Tom Mboya, a prominent Luo politician, was murdered in 1969, members of the regime were suspected, and security services shot protestors who objected to the President’s attendance at the funeral.
Ngugi wa Thiong’o wrote I Will Marry When I Want in 1977, the first of many salvoes against authoritarianism in his home-country, for which he paid the short-term price of imprisonment and continues to bear the long-term burden of exile.
Daniel arap Moi assumed power in 1978, faced down an Air Force Coup, and sent thousands to prisons and torture chambers. Authoritarianism had donned a more sinister mask. Jaramogi Oginga Odinga, another leading Luo politician, was driven out of politics for a decade.
Accusations of ‘tribalist prejudice’ flew fast and thick, and every public figure’s move was scrutinised to see which ethnic group would benefit from official largesse.
Moi was pilloried by Green Belt activist, Wangari Maathai, for attempting to construct a monstrous new party headquarters in Uhuru Park, and though the plans fell through, Maathai was targeted for assassination and was harassed, with countless other activists, by the government.
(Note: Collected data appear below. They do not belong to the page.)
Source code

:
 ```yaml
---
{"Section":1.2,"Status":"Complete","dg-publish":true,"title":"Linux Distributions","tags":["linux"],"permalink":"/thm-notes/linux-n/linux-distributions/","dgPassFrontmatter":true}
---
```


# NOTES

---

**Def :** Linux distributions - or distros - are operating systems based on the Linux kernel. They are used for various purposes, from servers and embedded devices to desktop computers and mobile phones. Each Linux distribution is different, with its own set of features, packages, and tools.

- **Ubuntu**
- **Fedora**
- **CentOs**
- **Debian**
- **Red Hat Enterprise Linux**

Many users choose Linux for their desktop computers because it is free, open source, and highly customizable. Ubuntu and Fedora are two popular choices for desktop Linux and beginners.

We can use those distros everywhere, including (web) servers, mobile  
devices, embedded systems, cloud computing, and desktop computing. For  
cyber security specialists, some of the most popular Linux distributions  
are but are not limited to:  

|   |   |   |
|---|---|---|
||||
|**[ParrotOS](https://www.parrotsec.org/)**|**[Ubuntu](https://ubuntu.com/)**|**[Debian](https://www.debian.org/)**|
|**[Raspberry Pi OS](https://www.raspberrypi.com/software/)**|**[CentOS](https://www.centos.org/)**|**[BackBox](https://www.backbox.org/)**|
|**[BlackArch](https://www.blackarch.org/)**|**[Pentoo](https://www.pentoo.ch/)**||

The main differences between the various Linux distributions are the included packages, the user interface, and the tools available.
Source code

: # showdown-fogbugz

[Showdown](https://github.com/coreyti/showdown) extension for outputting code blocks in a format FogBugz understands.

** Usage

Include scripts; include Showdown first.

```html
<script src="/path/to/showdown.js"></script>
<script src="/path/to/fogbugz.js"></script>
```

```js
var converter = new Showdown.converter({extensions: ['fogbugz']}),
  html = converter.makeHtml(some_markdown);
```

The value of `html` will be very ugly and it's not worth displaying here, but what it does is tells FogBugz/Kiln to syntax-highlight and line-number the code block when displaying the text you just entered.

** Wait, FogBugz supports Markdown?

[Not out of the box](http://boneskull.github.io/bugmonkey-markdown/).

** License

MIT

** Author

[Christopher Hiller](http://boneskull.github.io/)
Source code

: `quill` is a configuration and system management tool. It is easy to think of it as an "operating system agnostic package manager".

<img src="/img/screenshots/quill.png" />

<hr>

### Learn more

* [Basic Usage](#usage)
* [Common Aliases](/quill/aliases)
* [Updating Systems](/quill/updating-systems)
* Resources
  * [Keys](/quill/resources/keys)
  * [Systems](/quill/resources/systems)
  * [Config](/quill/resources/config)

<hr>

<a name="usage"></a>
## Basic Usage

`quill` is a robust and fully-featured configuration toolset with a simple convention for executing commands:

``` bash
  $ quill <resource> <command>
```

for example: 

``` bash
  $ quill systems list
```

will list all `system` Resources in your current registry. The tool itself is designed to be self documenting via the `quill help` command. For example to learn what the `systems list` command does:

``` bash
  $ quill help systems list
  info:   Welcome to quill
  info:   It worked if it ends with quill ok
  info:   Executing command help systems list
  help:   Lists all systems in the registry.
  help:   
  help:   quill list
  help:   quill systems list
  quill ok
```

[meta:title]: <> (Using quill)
In 1990, John Robert Ouko, another promising politician on an anti-corruption campaign was shot to death and burnt. The government called it a suicide. It remains unclear who was responsible for his gruesome death.
Under pressure from the international political and financial community, Moi announced a return to multi-party politics in 1991, but during the election the following year, used the increasingly fashionable language of tribalism and security to brutalise opponents, sparking widespread violence along ethnic lines.
Moi left office in 2002, as the reformist NARC candidate Mwai Kibaki assumed power. Kibaki promised a crusade against corruption, but his actions proved largely symbolic when not utterly Janus-faced (unbelievably, two of the World Bank’s representatives in Kenya thought it appropriate to rent property from Kibaki!). Kikuyu politicians have been accused of making up for lost time during the Moi years by plundering the nation. After the disputed 2007 election, and the massive violence that followed, Kibaki and Raila Odinga joined forces to support the 2010 constitutional reform.
Mau Mau has played an odd role in all of this. Written out of Kenya’s history after Uhuru, veterans grew disenchanted and were largely abandoned. In the rush to attract international investment and aid, the moment of violence that had enabled independence was something unseemly. It was to fill this void that Kenyan writers and historians, joined by their European and North American counterparts, penned novels and plays, and undertook fieldwork and archival research.
With the return of what some have called the ‘Mt Kenya Mafia’ to State House, and the promise of land reform accompanying constitutional reform, Mau Mau is suddenly back in public vogue in Kenya. A statue to one of its leaders, Dedan Kimathi, was erected (and vandalised) in central Nairobi in 2007, and promises of land reform all but invoke the armed struggle for Independence, at times seeking to appropriate the movement as a purely Kikuyu one.
Whereas once any mention of Mau Mau was to be deplored, it now confers legitimacy, amidst many a curious twist of history, imagination and political manoeuvring. It is in this context that the trial in London is capturing worldwide attention, and it will be fascinating to see what effect the trial and its outcome have on Kenyan politics and society, particularly ahead of the 2012 election and the trial of the Ocampo Six at the Hague.